--- EXTRACTED RECORDS ---

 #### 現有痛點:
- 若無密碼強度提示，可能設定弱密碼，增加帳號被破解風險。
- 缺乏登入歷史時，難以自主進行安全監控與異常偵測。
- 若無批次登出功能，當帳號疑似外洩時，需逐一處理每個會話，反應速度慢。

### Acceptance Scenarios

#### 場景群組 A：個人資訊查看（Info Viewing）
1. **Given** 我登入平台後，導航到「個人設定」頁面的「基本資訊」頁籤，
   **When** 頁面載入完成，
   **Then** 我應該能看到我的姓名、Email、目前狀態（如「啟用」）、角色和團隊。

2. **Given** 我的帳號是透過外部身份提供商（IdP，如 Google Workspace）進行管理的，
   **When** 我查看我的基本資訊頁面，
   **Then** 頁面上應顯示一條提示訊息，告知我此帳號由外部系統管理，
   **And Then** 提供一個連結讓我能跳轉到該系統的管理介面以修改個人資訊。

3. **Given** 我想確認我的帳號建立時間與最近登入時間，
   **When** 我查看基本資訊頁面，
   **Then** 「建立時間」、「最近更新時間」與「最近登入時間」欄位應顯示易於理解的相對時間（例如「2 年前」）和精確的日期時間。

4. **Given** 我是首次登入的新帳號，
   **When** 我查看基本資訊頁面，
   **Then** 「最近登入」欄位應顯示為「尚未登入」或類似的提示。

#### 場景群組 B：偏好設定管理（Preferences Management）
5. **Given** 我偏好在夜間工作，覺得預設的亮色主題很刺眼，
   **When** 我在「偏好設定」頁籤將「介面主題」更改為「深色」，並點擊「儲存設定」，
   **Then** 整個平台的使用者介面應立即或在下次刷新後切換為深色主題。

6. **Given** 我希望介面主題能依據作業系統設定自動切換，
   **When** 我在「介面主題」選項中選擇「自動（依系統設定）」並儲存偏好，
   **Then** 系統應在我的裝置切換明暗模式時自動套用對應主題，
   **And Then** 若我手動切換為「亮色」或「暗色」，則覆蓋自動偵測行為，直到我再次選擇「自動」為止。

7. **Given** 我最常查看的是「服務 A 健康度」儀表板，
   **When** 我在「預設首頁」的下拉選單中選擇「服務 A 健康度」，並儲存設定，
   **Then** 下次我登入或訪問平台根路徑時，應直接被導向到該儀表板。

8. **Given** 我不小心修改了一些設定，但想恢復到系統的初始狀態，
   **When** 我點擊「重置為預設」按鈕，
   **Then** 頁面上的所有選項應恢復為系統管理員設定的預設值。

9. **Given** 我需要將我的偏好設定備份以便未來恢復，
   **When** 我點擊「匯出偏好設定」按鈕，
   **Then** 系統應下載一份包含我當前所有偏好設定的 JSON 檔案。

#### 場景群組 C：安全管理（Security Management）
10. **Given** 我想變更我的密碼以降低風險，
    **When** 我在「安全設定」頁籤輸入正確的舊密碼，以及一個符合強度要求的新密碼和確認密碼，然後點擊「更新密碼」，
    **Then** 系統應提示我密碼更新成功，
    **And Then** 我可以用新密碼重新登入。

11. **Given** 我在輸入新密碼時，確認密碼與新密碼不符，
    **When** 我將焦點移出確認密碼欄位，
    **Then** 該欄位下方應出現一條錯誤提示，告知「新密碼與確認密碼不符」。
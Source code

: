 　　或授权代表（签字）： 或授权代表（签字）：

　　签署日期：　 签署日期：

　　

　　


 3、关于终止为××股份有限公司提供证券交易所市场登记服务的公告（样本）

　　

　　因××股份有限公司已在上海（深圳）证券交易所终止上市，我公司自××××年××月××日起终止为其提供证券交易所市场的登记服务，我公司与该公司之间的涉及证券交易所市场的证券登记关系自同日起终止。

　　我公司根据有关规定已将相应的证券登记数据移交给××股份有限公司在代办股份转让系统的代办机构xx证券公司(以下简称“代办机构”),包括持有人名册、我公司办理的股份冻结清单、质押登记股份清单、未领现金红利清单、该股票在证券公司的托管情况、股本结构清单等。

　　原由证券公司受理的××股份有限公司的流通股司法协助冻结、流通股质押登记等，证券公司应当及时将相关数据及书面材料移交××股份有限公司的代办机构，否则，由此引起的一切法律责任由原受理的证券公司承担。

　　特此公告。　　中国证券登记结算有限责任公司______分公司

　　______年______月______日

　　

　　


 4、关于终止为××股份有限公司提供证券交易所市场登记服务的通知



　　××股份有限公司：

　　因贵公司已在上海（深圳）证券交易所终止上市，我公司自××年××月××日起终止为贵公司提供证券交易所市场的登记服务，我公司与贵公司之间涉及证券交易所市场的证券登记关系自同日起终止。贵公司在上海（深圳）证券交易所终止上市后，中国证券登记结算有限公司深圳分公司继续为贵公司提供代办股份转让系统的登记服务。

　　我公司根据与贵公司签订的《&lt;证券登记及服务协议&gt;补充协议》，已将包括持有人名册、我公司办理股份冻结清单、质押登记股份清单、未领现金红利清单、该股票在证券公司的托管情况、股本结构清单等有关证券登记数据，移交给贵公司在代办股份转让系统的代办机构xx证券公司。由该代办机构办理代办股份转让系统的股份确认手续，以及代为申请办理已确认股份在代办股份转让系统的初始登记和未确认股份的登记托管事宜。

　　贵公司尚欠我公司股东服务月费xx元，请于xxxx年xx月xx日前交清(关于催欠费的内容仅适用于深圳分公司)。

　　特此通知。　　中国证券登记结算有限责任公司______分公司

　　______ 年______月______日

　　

---

Recreate the listing exactly, so that each entry reads as before.

SOLUTION TO THE PROBLEM
 #### 現有痛點:
- 若無密碼強度提示，可能設定弱密碼，增加帳號被破解風險。
- 缺乏登入歷史時，難以自主進行安全監控與異常偵測。
- 若無批次登出功能，當帳號疑似外洩時，需逐一處理每個會話，反應速度慢。

### Acceptance Scenarios

#### 場景群組 A：個人資訊查看（Info Viewing）
1. **Given** 我登入平台後，導航到「個人設定」頁面的「基本資訊」頁籤，
   **When** 頁面載入完成，
   **Then** 我應該能看到我的姓名、Email、目前狀態（如「啟用」）、角色和團隊。

2. **Given** 我的帳號是透過外部身份提供商（IdP，如 Google Workspace）進行管理的，
   **When** 我查看我的基本資訊頁面，
   **Then** 頁面上應顯示一條提示訊息，告知我此帳號由外部系統管理，
   **And Then** 提供一個連結讓我能跳轉到該系統的管理介面以修改個人資訊。

3. **Given** 我想確認我的帳號建立時間與最近登入時間，
   **When** 我查看基本資訊頁面，
   **Then** 「建立時間」、「最近更新時間」與「最近登入時間」欄位應顯示易於理解的相對時間（例如「2 年前」）和精確的日期時間。

4. **Given** 我是首次登入的新帳號，
   **When** 我查看基本資訊頁面，
   **Then** 「最近登入」欄位應顯示為「尚未登入」或類似的提示。

#### 場景群組 B：偏好設定管理（Preferences Management）
5. **Given** 我偏好在夜間工作，覺得預設的亮色主題很刺眼，
   **When** 我在「偏好設定」頁籤將「介面主題」更改為「深色」，並點擊「儲存設定」，
   **Then** 整個平台的使用者介面應立即或在下次刷新後切換為深色主題。

6. **Given** 我希望介面主題能依據作業系統設定自動切換，
   **When** 我在「介面主題」選項中選擇「自動（依系統設定）」並儲存偏好，
   **Then** 系統應在我的裝置切換明暗模式時自動套用對應主題，
   **And Then** 若我手動切換為「亮色」或「暗色」，則覆蓋自動偵測行為，直到我再次選擇「自動」為止。

7. **Given** 我最常查看的是「服務 A 健康度」儀表板，
   **When** 我在「預設首頁」的下拉選單中選擇「服務 A 健康度」，並儲存設定，
   **Then** 下次我登入或訪問平台根路徑時，應直接被導向到該儀表板。

8. **Given** 我不小心修改了一些設定，但想恢復到系統的初始狀態，
   **When** 我點擊「重置為預設」按鈕，
   **Then** 頁面上的所有選項應恢復為系統管理員設定的預設值。

9. **Given** 我需要將我的偏好設定備份以便未來恢復，
   **When** 我點擊「匯出偏好設定」按鈕，
   **Then** 系統應下載一份包含我當前所有偏好設定的 JSON 檔案。

#### 場景群組 C：安全管理（Security Management）
10. **Given** 我想變更我的密碼以降低風險，
    **When** 我在「安全設定」頁籤輸入正確的舊密碼，以及一個符合強度要求的新密碼和確認密碼，然後點擊「更新密碼」，
    **Then** 系統應提示我密碼更新成功，
    **And Then** 我可以用新密碼重新登入。

11. **Given** 我在輸入新密碼時，確認密碼與新密碼不符，
    **When** 我將焦點移出確認密碼欄位，
    **Then** 該欄位下方應出現一條錯誤提示，告知「新密碼與確認密碼不符」。
Source code

: 　　或授权代表（签字）： 或授权代表（签字）：

　　签署日期：　 签署日期：

　　

　　


 3、关于终止为××股份有限公司提供证券交易所市场登记服务的公告（样本）

　　

　　因××股份有限公司已在上海（深圳）证券交易所终止上市，我公司自××××年××月××日起终止为其提供证券交易所市场的登记服务，我公司与该公司之间的涉及证券交易所市场的证券登记关系自同日起终止。

　　我公司根据有关规定已将相应的证券登记数据移交给××股份有限公司在代办股份转让系统的代办机构xx证券公司(以下简称“代办机构”),包括持有人名册、我公司办理的股份冻结清单、质押登记股份清单、未领现金红利清单、该股票在证券公司的托管情况、股本结构清单等。

　　原由证券公司受理的××股份有限公司的流通股司法协助冻结、流通股质押登记等，证券公司应当及时将相关数据及书面材料移交××股份有限公司的代办机构，否则，由此引起的一切法律责任由原受理的证券公司承担。

　　特此公告。　　中国证券登记结算有限责任公司______分公司

　　______年______月______日

　　

　　


 4、关于终止为××股份有限公司提供证券交易所市场登记服务的通知



　　××股份有限公司：

　　因贵公司已在上海（深圳）证券交易所终止上市，我公司自××年××月××日起终止为贵公司提供证券交易所市场的登记服务，我公司与贵公司之间涉及证券交易所市场的证券登记关系自同日起终止。贵公司在上海（深圳）证券交易所终止上市后，中国证券登记结算有限公司深圳分公司继续为贵公司提供代办股份转让系统的登记服务。

　　我公司根据与贵公司签订的《&lt;证券登记及服务协议&gt;补充协议》，已将包括持有人名册、我公司办理股份冻结清单、质押登记股份清单、未领现金红利清单、该股票在证券公司的托管情况、股本结构清单等有关证券登记数据，移交给贵公司在代办股份转让系统的代办机构xx证券公司。由该代办机构办理代办股份转让系统的股份确认手续，以及代为申请办理已确认股份在代办股份转让系统的初始登记和未确认股份的登记托管事宜。

　　贵公司尚欠我公司股东服务月费xx元，请于xxxx年xx月xx日前交清(关于催欠费的内容仅适用于深圳分公司)。

　　特此通知。　　中国证券登记结算有限责任公司______分公司

　　______ 年______月______日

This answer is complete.